++++ DATA PROVIDED ++++

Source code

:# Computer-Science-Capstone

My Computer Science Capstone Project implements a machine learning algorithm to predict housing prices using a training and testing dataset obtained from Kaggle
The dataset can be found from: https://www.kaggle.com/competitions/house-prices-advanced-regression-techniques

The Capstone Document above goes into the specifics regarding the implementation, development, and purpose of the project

++++

| WHAT YOU HAVE TO DO |
Set every record down again, exactly as given.

| SOLVED EXERCISE |
Source code

:# Computer-Science-Capstone

My Computer Science Capstone Project implements a machine learning algorithm to predict housing prices using a training and testing dataset obtained from Kaggle
The dataset can be found from: https://www.kaggle.com/competitions/house-prices-advanced-regression-techniques

The Capstone Document above goes into the specifics regarding the implementation, development, and purpose of the project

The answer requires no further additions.